Continue ctDNA surveillance every 3-6 months during follow-up as it detects recurrence earlier than CEA or imaging 2, 7.
Critical Nuances and Divergent Evidence
The DYNAMIC Study Context
The most recent Chinese Society of Clinical Oncology (CSCO) 2025 guidelines reference the DYNAMIC study, noting that while ctDNA-guided strategies may change adjuvant chemotherapy decisions, there were no significant survival differences between intervention in MRD-positive patients and observation in MRD-negative patients 6.
However, this finding reflects the study design limitation where ctDNA-negative patients were observed (appropriate) while ctDNA-positive patients received treatment, preventing direct comparison of treated versus untreated ctDNA-positive patients 6.
The overwhelming evidence from multiple independent studies demonstrates that untreated ctDNA-positive patients have 10-18 times higher recurrence risk, making treatment the prudent approach 1, 2, 3.
ESMO Guidelines on ctDNA
The 2020 ESMO guidelines state that ctDNA results from ongoing trials must be awaited before acceptance in routine practice 6.
However, these guidelines predate the substantial body of evidence published from 2021-2025 demonstrating ctDNA's robust prognostic value 8, 2, 3.
In the context of a patient with documented rising ctDNA, the evidence of minimal residual disease is direct and actionable, even as standardization efforts continue 1, 8.
Common Pitfalls to Avoid
Do not withhold chemotherapy based solely on stage II classification when ctDNA provides molecular evidence of residual disease 1, 2.

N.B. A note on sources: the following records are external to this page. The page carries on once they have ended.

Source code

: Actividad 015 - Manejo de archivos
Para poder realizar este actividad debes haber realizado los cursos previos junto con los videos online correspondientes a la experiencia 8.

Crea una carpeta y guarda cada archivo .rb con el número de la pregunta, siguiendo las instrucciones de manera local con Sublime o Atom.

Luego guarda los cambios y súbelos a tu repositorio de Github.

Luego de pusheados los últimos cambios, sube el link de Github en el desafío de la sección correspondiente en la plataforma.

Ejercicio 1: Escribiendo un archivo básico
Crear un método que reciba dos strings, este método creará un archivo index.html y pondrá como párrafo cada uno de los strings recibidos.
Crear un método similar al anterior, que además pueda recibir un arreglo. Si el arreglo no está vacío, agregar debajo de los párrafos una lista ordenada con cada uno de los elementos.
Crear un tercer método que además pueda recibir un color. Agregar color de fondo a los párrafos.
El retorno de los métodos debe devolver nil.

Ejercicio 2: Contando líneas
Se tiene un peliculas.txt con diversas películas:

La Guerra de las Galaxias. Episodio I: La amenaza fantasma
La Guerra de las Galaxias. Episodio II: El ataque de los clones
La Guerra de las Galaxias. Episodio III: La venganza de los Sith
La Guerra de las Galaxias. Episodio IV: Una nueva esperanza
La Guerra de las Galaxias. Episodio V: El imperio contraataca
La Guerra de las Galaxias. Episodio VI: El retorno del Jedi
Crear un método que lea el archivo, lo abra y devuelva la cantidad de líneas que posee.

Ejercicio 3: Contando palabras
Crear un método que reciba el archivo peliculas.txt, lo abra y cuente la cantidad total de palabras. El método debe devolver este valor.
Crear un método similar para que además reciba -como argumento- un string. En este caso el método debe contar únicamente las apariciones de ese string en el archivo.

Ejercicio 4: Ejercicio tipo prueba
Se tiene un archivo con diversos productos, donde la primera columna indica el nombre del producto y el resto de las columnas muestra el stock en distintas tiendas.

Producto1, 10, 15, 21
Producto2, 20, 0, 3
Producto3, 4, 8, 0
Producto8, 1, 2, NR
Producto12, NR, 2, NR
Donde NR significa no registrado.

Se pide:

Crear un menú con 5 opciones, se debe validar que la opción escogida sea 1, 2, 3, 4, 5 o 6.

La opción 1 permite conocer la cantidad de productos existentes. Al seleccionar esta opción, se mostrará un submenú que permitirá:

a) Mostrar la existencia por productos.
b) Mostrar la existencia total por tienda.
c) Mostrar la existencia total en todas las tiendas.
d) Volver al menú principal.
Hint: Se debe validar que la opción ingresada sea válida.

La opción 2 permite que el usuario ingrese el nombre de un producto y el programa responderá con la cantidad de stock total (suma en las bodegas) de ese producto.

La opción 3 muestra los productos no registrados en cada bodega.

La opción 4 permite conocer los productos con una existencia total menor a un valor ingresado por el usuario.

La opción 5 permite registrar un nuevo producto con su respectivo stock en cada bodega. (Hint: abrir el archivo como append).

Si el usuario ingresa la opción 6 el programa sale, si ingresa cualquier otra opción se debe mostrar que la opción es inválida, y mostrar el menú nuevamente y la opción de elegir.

Do not add oxaliplatin reflexively to ctDNA-positive stage II patients, as toxicity outweighs unproven benefit 4.
Do not rely on CEA or imaging alone for surveillance in ctDNA-positive patients, as ctDNA detects recurrence months earlier 2.

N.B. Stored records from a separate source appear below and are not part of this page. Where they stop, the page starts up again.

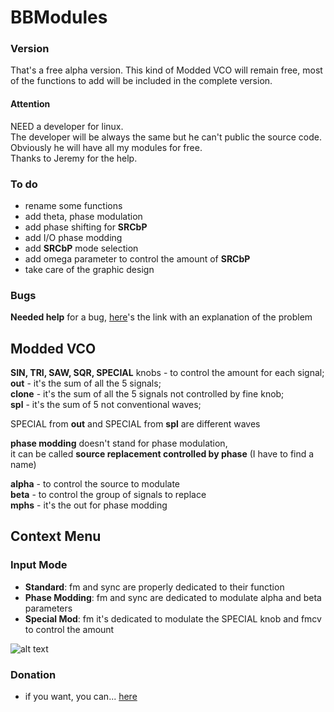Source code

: # BBModules

### Version
That's a free alpha version. This kind of Modded VCO will remain free, most of the functions to add will be included in the complete version.

#### Attention
NEED a developer for linux.<br>
The developer will be always the same but he can't public the source code. Obviously he will have all my modules for free. <br>
Thanks to Jeremy for the help.

### To do
- rename some functions<br>
- add theta, phase modulation<br>
- add phase shifting for <b>SRCbP</b><br>
- add I/O phase modding<br>
- add <b>SRCbP</b> mode selection<br>
- add omega parameter to control the amount of <b>SRCbP</b><br>
- take care of the graphic design<br>

### Bugs
<b>Needed help</b> for a bug, <a href="https://github.com/VCVRack/Rack/issues/525">here</a>'s the link with an explanation of the problem<br>

## Modded VCO

<b>SIN, TRI, SAW, SQR, SPECIAL</b> knobs - to control the amount for each signal;<br>
<b>out</b> - it's the sum of all the 5 signals;<br>
<b>clone</b> - it's the sum of all the 5 signals not controlled by fine knob;<br>
<b>spl</b> - it's the sum of 5 not conventional waves;<br>

SPECIAL from <b>out</b> and SPECIAL from <b>spl</b> are different waves

<b>phase modding</b> doesn't stand for phase modulation,<br>
it can be called <b>source replacement controlled by phase</b> (I have to find a name)

<b>alpha</b> - to control the source to modulate<br>
<b>beta</b> - to control the group of signals to replace<br>
<b>mphs</b> - it's the out for phase modding<br>

## Context Menu
### Input Mode

- <b>Standard</b>: fm and sync are properly dedicated to their function<br>
- <b>Phase Modding</b>: fm and sync are dedicated to modulate alpha and beta parameters<br>
- <b>Special Mod</b>: fm it's dedicated to modulate the SPECIAL knob and fmcv to control the amount<br>

![alt text](https://github.com/soulbridge/BBModules/blob/master/tt.png)

### Donation
- if you want, you can... <a href="https://paypal.me/bbmodules">here</a><br>
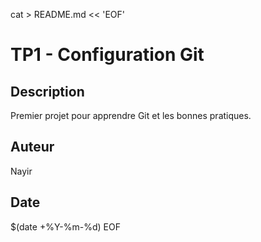 cat > README.md << 'EOF'
# TP1 - Configuration Git 
 
## Description 
Premier projet pour apprendre Git et les bonnes pratiques. 
 
## Auteur 
Nayir 
 
## Date 
$(date +%Y-%m-%d) 
EOF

Do not treat dMMR/MSI-high tumors with fluoropyrimidine monotherapy without thorough discussion, as benefit is uncertain even with ctDNA positivity 5.
Do not delay treatment initiation beyond 8 weeks postoperatively once the patient has recovered from surgery 4.

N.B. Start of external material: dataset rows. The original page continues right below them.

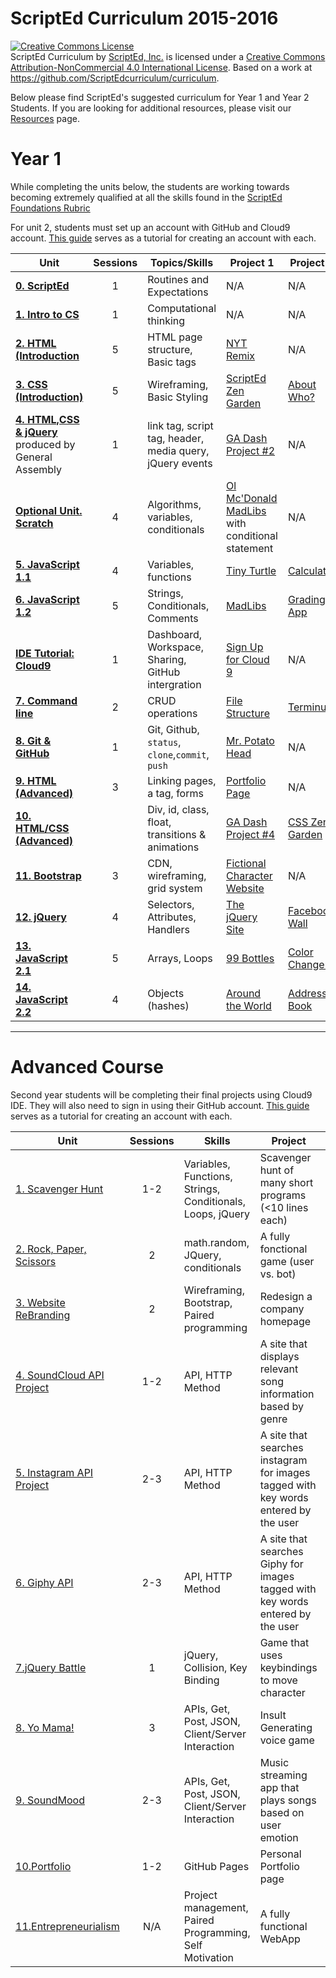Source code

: # ScriptEd Curriculum 2015-2016

<a rel="license" href="http://creativecommons.org/licenses/by-nc/4.0/"><img alt="Creative Commons License" style="border-width:0" src="https://i.creativecommons.org/l/by-nc/4.0/88x31.png" /></a><br /><span xmlns:dct="http://purl.org/dc/terms/" property="dct:title">ScriptEd Curriculum</span> by <a xmlns:cc="http://creativecommons.org/ns#" href="https://github.com/ScriptEdcurriculum/curriculum" property="cc:attributionName" rel="cc:attributionURL">ScriptEd, Inc.</a> is licensed under a <a rel="license" href="http://creativecommons.org/licenses/by-nc/4.0/">Creative Commons Attribution-NonCommercial 4.0 International License</a>.  Based on a work at <a xmlns:dct="http://purl.org/dc/terms/" href="https://github.com/ScriptEdcurriculum/curriculum" rel="dct:source">https://github.com/ScriptEdcurriculum/curriculum</a>.

Below please find ScriptEd's suggested curriculum for Year 1 and Year 2 Students. If you are looking for additional resources, please visit our [Resources](https://github.com/ScriptEdcurriculum/curriculum/tree/master/resources) page.

Year 1
===================
While completing the units below, the students are working towards becoming extremely qualified at all the skills found in the [ScriptEd Foundations Rubric](https://docs.google.com/a/scripted.org/spreadsheets/d/1i21YAD2TBEn7nYeii5VH_7smUjCV13cvX2qgbhEkeZk/edit#gid=1132597865)

For unit 2, students must set up an account with GitHub and Cloud9 account. [This guide](resources/c9) serves as a tutorial for creating an account with each. 

| Unit  | Sessions | Topics/Skills | Project 1	| Project 2	| 
|-------|:-------:|------	|--------------|--------------|
| [**0. ScriptEd**](units/0-Infosession/)| 1 | Routines and Expectations | N/A| N/A|
| [**1. Intro to CS**](units/1-introduction/)| 1 | Computational thinking | N/A| N/A|
| [**2. HTML (Introduction**](units/2-HTML1/)| 5 | HTML page structure, Basic tags |[NYT Remix](units/2-HTML1/sessions/3-project-nytRemix)   | N/A
| [**3. CSS (Introduction)**](units/3-CSS1/)| 5 | Wireframing, Basic Styling  | [ScriptEd Zen Garden](units/3-CSS1/sessions/4-project-garden) |  [About Who?](units/3-CSS1/sessions/5-project-who)| 
| [**4. HTML,CSS & jQuery**](units/4-GA-/)  produced by General Assembly| 1 | link tag, script tag, header, media query, jQuery events | [GA Dash Project #2](units/4-GA-/) | N/A| 
| [**Optional Unit. Scratch**](units/opt-scratch/) | 4 | Algorithms, variables, conditionals  | [Ol Mc'Donald MadLibs](units/opt-scratch/lessons/4-project) with conditional statement | N/A|
| [**5. JavaScript 1.1**](units/5-javascript1_1/) | 4 | Variables, functions | [Tiny Turtle](units/5-javascript1_1/sessions/3-project-tinyturtle)  | [Calculator](units/5-javascript1_1/sessions/4-project-calculator)|
| [**6. JavaScript 1.2**](units/6-javascript1_2/) |  5 | Strings, Conditionals, Comments| [MadLibs](units/6-javascript1_2/sessions/2-project-madlibs) | [Grading App](units/6-javascript1_2/sessions/5-project-grading) | 
| [**IDE Tutorial: Cloud9**](units/c9_setup/) | 1  | Dashboard, Workspace, Sharing, GitHub intergration | [Sign Up for Cloud 9](units/c9_setup/README.md) | N/A |
| [**7. Command line**](units/7-commandline) | 2  | CRUD operations | [File Structure](units/7-commandline/sessions/1-commandline) | [Terminus](units/7-commandline/sessions/2-terminus) |
| [**8. Git & GitHub**](units/8-git) |  1 |  Git, Github, `status`, `clone`,`commit`, `push` | [Mr. Potato Head](https://github.com/ScriptEdcurriculum/Mr_Potato_Head)| N/A|
| [**9. HTML (Advanced)**](units/9-HTML2/) |  3 | Linking pages, a tag, forms | [Portfolio Page](units/9-HTML2/sessions/3-project-aboutMe) | N/A | 
| [**10. HTML/CSS (Advanced)**](units/10-HTML_CSS2) |  | Div, id, class, float, transitions & animations | [GA Dash Project #4](https://github.com/ScriptEdcurriculum/curriculum2015/tree/master/units/10-HTML_CSS2/lessons/2-project) | [CSS Zen Garden]() |
| [**11. Bootstrap**](units/11-bootstrap)| 3 | CDN, wireframing, grid system | [Fictional Character Website](units/11-bootstrap/sessions/project-character) | N/A |
| [**12. jQuery**](units/12-jQuery)| 4 | Selectors, Attributes, Handlers | [The jQuery Site](units/12-jQuery/sessions/3-project-jQuerySite) | [Facebook Wall](https://github.com/Bijesse/facebook_wall)|
| [**13. JavaScript 2.1**](units/13-javascript2_1)| 5 | Arrays, Loops | [99 Bottles](units/13-javascript2_1/sessions/3-project-99bottles) | [Color Changer](units/13-javascript2_1/sessions/5-project-colorChanger)|
| [**14. JavaScript 2.2**](units/14-javascript2_2)| 4 | Objects (hashes) | [Around the World](units/14-javascript2_2/sessions/3-project-aroundTheWorld) | [Address Book](units/14-javascript2_2/sessions/4-project-addressbook)|


  
 
---

Advanced Course
=========================
Second year students will be completing their final projects using Cloud9 IDE. They will also need to sign in using their GitHub account. [This guide](units/c9_setup) serves as a tutorial for creating an account with each. 

| Unit  | Sessions | Skills | Project | API | 
|-------|:-------:|------|--------------|---------|
| [1. Scavenger Hunt](unitsYear2/1-JShunt)| 1-2 | Variables, Functions, Strings, Conditionals, Loops, jQuery | Scavenger hunt of many short programs (<10 lines each) | N/A |
| [2. Rock, Paper, Scissors](https://github.com/ScriptEdcurriculum/rockPaperScissors_Adv)| 2 | math.random, JQuery, conditionals | A fully fonctional game (user vs. bot) | N/A
| [3. Website ReBranding](unitsYear2/3-reDesign)| 2 | Wireframing, Bootstrap, Paired programming | Redesign a company homepage | N/A
| [4. SoundCloud API Project](unitsYear2/4-soundcloudAPI)| 1-2 | API, HTTP Method | A site that displays relevant song information based by genre | [SoundCloud](https://developers.soundcloud.com/docs/api/guide)
| [5. Instagram API Project](https://github.com/ScriptEdcurriculum/instagramAPI_Adv) | 2-3 | API, HTTP Method | A site that searches instagram for images tagged with key words entered by the user | [Instagram](https://instagram.com/developer/) | 
| [6. Giphy API](unitsYear2/6-giphyAPI) | 2-3 | API, HTTP Method | A site that searches Giphy for images tagged with key words entered by the user | [Giphy](https://github.com/Giphy/GiphyAPI)
| [7.jQuery Battle ](unitsYear2/7-jqueryBattle) | 1 | jQuery, Collision, Key Binding | Game that uses keybindings to move character | N/A
| [8. Yo Mama!](https://github.com/ScriptEdcurriculum/yoMama_Adv)| 3 | APIs, Get, Post, JSON, Client/Server Interaction | Insult Generating voice game | Custom API made on [mockable.io](mockable.io)| 
| [9. SoundMood](https://github.com/ScriptEdcurriculum/SoundMood_Adv)| 2-3 | APIs, Get, Post, JSON, Client/Server Interaction | Music streaming app that plays songs based on user emotion | [SoundCloud](https://developers.soundcloud.com/docs/api/guide)| 
| [10.Portfolio](unitsYear2/10-portfolio) | 1-2 | GitHub Pages | Personal Portfolio page |N/A|
| [11.Entrepreneurialism](unitsYear2/11-Entrepreneurialism)| N/A  | Project management, Paired Programming, Self Motivation| A fully functional WebApp | N/A |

Special Considerations for This Young Patient
At age 35, this patient has decades of life expectancy, making prevention of recurrence particularly important for long-term quality of life and survival 4.
Young age alone does not justify oxaliplatin addition, but the patient can better tolerate fluoropyrimidine therapy than elderly patients 4.
Consider Lynch syndrome testing given the young age, as this would influence surveillance strategies for other cancers 5.